Bütün bu veriler ABD'nin başında olduğu dünya kapitalist sisteminin ne denli gerçek hayattan koptuğunu ve sanal hale geldiğini ortaya koymaktadır.
Dünyada dolaşımda olan doların önemli bir kısmının karşılığı yoktur.
Finansal varlıkların (tahviller, hisse senetleri, vb) çok daha büyük bir kısmının karşılığı yoktur.
Türev piyasalar açısından bakıldığında ise tamamen sanal bir ekonomik yapı ile karşı karşıyayız.
Durum böyle olduğu halde 2008 yılında kriz patladığında ABD'nin başvurduğu en "etkili tedbir" daha fazla dolar basmak olmuştur. 2008-2012 yılları arasında toplam olarak 17 trilyon dolar piyasaya sürülmüştür.

Kriz derinleşiyor

Ama para basmak çare değildir. Çare olmadığı için aradan beş yıl geçmesine rağmen kriz geçmemiş daha da derinleşmiştir. 1929 büyük krizinin üzerinden beş yıl geçtikten sonra bütün kapitalist dünya kriz öncesi üretim seviyesini yakalamış ve geçmişti.
Bugün durum çok farklı. Sistem bir bütün olarak ele alındığında 2008 seviyesine gelmiş değil.
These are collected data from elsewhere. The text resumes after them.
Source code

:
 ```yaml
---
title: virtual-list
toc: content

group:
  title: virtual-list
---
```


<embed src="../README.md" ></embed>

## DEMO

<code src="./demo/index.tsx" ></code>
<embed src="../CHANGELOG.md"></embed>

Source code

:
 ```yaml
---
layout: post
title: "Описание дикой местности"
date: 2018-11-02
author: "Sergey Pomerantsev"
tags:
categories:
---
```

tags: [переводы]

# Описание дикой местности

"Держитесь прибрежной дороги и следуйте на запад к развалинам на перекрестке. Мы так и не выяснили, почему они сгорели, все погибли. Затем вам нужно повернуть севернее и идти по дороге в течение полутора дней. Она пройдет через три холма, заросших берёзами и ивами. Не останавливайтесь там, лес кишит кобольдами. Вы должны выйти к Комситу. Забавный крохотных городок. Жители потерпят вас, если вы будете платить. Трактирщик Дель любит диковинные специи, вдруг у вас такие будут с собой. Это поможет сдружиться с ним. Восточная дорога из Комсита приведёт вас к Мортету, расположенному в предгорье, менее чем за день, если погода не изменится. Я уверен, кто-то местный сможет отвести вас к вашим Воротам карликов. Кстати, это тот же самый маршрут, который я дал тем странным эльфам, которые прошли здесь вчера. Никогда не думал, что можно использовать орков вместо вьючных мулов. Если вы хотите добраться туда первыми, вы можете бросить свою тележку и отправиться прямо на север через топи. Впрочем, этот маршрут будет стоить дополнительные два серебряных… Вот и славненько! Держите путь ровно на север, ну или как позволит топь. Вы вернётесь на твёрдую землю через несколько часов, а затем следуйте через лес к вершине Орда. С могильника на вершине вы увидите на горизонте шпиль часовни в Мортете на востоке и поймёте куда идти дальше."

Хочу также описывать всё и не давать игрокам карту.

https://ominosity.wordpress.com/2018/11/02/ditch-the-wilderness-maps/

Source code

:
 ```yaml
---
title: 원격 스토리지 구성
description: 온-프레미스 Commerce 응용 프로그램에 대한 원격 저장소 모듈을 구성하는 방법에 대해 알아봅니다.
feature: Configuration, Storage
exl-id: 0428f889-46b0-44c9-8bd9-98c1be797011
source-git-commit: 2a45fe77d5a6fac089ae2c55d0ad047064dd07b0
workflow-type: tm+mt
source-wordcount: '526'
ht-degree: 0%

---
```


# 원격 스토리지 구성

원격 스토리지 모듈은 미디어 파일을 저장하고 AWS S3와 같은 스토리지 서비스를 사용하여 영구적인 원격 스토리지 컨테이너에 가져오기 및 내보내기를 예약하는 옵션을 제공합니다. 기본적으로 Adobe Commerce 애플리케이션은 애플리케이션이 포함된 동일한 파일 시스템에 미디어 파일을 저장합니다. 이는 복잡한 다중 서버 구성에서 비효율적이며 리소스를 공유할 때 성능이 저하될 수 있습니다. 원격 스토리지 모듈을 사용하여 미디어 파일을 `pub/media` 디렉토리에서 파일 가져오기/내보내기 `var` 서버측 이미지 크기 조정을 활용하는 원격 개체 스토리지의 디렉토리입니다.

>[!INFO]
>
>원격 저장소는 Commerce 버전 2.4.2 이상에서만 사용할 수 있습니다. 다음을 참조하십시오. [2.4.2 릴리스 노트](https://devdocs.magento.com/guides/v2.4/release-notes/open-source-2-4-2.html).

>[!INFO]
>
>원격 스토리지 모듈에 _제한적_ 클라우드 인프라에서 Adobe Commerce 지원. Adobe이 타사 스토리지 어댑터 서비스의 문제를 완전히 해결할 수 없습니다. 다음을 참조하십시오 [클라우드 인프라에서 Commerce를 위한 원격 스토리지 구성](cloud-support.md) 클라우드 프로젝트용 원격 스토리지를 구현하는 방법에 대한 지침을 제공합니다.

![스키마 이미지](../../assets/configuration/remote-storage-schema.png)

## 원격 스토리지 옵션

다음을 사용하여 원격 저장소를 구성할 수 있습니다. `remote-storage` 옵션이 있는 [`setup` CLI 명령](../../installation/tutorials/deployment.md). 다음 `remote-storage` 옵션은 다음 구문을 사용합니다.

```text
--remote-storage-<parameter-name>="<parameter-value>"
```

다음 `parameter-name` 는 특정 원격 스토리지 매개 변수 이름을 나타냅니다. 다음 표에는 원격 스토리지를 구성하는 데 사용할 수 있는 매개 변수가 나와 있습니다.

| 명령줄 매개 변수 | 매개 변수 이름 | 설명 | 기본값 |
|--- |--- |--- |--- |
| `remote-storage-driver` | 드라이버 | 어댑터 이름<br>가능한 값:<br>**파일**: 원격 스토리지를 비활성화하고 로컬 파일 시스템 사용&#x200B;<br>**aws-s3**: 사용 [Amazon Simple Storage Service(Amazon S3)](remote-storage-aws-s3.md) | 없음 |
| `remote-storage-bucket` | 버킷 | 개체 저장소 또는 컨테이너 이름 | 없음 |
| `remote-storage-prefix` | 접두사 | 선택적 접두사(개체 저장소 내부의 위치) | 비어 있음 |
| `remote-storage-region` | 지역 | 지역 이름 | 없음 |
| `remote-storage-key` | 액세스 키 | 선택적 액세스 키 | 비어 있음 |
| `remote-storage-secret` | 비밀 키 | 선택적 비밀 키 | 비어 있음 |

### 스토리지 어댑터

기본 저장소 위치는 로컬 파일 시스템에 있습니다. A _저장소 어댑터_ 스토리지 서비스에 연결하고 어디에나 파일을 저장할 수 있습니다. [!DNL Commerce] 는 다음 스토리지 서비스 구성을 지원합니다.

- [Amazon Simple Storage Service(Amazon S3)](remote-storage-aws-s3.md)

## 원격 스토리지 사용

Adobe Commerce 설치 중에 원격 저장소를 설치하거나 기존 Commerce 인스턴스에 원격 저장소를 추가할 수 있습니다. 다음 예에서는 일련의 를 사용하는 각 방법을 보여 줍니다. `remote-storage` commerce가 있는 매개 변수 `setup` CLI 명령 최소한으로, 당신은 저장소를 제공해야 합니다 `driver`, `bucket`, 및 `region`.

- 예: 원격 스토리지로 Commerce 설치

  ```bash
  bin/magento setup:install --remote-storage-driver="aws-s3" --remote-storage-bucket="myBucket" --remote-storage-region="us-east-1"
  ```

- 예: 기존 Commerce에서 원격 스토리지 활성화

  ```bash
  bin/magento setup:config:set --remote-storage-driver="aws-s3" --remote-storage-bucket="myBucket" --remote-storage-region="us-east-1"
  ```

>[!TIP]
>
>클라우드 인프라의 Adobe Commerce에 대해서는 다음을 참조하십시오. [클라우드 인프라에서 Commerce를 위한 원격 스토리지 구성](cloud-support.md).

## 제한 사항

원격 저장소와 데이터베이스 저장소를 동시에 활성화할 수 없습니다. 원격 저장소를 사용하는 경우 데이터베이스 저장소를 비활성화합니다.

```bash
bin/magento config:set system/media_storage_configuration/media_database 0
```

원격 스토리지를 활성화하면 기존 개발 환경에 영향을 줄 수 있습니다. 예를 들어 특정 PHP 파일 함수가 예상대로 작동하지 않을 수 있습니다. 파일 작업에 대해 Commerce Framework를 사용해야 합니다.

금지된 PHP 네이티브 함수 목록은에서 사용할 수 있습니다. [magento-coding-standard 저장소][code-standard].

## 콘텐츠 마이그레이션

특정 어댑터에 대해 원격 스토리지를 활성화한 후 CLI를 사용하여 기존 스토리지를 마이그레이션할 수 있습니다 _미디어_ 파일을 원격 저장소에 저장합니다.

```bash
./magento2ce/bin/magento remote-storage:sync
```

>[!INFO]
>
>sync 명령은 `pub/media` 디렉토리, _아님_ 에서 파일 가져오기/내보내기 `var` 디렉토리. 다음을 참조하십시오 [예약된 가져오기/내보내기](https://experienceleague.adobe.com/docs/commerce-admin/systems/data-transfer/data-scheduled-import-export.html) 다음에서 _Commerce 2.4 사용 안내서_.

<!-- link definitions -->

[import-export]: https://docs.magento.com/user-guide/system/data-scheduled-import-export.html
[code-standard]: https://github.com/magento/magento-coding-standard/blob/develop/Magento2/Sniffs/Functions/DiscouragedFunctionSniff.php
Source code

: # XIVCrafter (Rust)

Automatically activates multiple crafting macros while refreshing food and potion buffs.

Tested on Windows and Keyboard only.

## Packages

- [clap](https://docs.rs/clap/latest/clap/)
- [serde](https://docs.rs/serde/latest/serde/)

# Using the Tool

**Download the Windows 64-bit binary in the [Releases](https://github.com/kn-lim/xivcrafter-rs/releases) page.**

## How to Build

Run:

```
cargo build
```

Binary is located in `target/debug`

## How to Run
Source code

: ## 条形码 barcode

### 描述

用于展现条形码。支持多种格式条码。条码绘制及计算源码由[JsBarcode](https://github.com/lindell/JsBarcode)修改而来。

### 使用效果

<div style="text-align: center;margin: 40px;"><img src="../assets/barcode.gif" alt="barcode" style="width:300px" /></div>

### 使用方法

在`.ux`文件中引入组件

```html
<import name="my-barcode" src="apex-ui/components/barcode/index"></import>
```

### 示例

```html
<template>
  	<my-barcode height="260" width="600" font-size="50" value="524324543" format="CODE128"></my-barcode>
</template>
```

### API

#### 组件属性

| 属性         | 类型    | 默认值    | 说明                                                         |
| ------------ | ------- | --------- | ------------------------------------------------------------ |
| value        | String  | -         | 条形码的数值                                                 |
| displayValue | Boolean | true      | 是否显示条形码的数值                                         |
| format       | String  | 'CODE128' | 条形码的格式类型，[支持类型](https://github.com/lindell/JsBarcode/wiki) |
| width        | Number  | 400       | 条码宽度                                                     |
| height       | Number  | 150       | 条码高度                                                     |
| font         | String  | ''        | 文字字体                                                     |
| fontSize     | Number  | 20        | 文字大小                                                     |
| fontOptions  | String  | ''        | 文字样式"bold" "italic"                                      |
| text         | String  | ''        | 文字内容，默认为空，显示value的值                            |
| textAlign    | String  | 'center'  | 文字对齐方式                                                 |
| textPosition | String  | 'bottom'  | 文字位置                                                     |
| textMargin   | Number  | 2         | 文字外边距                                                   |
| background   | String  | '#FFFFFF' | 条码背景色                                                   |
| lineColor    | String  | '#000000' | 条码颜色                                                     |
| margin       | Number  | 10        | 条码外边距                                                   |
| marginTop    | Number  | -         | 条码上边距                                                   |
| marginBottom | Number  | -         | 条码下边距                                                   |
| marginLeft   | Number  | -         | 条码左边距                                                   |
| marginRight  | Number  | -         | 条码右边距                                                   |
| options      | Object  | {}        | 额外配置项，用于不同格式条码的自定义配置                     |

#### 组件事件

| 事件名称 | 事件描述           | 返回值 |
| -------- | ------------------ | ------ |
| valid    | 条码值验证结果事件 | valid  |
Bütün işaretler önümüzdeki yıllarda krizin derinleşeceğini gösteriyor.

Ölüme daha yakın

Bu durumun basit bir açıklaması var.
Kapitalist sistem 1930'larda bugünkü kadar çürümemişti, hâlâ rezervleri vardı.
Gerçek ekonomi ile sanal ekonomi arasında bugünkü kadar bir uçurum yoktu.
Dünyadaki zenginliğin çok önemli bir kısmı, bugünkü gibi her türlü denetim ve vergilendirmenin dışında kara para cennetlerinde (off-shore sistemi) değildi.
Sistem o zaman, bugün olduğu gibi sıcak para operasyonlarına dayanmıyordu.
Mali sermayenin sanal ekonomisinin gidebileceği bir son nokta vardı ve oraya gelinmiştir.
Mart 2013'te Kıbrıs Rum kesiminde, bankalardaki 100 bin Euro'nun üzerindeki hesapların yüzde 40'ına el konulması şeklinde yapılan işlem, bir çaresizliğin sonucuydu.
Kapitalist sistem, bugüne kadar dayandığı temellere saldırmaktadır. "Özel mülkiyet" dokunulmazlığını ortadan kaldırmaktadır.
Kendi yasalarını çiğnemektedir. Güvenliğini üstlendiği sermayeye el koymaktadır.
Şimdi aynı işlem dünya çapında gerçekleşmektedir.
Off-shore bankalarında deşifre edilen hesaplar dünyada sıcak para işlemlerinde kullanılan sermayeye aittir.
Söz konusu hesap sahipleri şimdi paralarını almak isteyecekler ama alamayacaklar.
O 32 trilyon doları kullanmakta olan ülkeler ve kurumların hiçbiri oluşacak yoğun talebe cevap veremez.
En büyük borçlu, bilindiği üzere ABD. 17 trilyon dış borcun yanı sıra toplam 50 trilyon kadar borcu bulunuyor.
Gerçekte olacak olan şudur: Başta ABD olmak üzere dünyanın en büyük borçluları, borçlarının üzerine yatıyorlar.
Ama bunun da çare olmadığı görülecektir.
Kıyı bankalarından (off-shore) başlayan deprem, hâkimiyetlerini sıcak para akışı üzerine kurmuş, ABD başta olmak üzere sistemin büyün ülkelerini vuracaktır.